WASHINGTON — Federal Reserve Chairman Alan Greenspan embraced President Bush's vision of an "ownership society" Thursday, saying private Social Security accounts could foster feelings of wealth among poor Americans.
In a second straight day of congressional testimony, the influential Fed chief argued that a personal accounts-based system would be less likely to face the type of fiscal crunch that retiring baby boomers pose to the pay-as-you-go program.
While he did not specifically endorse Bush's plan and admitted that private accounts, in and of themselves, would not improve Social Security's shaky finances, he said such accounts could create "a sense of ownership."
"These accounts, properly constructed and managed, will create ... a sense of increased wealth on the part of middle- and lower-income classes of this society, who have had to struggle with very little capital," Greenspan told the House Financial Services Committee.

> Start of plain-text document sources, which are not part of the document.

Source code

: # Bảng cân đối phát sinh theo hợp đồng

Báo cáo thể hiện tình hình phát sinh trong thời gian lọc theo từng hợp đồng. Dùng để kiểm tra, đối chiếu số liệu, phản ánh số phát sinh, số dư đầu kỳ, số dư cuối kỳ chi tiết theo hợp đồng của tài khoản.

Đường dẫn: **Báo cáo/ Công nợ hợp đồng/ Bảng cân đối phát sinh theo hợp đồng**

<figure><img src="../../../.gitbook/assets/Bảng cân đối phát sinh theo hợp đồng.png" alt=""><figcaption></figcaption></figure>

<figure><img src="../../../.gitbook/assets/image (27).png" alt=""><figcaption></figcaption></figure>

"While they do have a claim against the Social Security system ... as best I can judge, they don't feel it is personal wealth the way they would with personal accounts," he said.
Greenspan went before the committee to discuss the Fed's semiannual economic report, but Bush's politically contentious proposal to create private accounts quickly became the hearing's focus.
The president wants to let workers divert a portion of their Social Security payroll taxes into individual accounts as part of a larger overhaul intended to deal with an eventual funding shortfall for the 70-year-old system.
Democrats are united against Bush's plan, which they say would endanger workers' retirement security and entail trillions of dollars in government borrowing since there would be less tax revenue to cover benefit payments.
While embracing the concept of private accounts, Greenspan urged a go-slow approach because of uncertainty over how financial markets might greet large-scale borrowing.
While Bush has called the looming funding problem a crisis, Greenspan said he would not go that far. "I would not use the word crisis," he said.
"Crisis to me usually refers to something which is going to happen tomorrow or is on the edge of going into a very serious change. That is not going to happen."
Greenspan did, however, say the existing system, in which incoming taxes pay current benefits, was not viable over the long haul.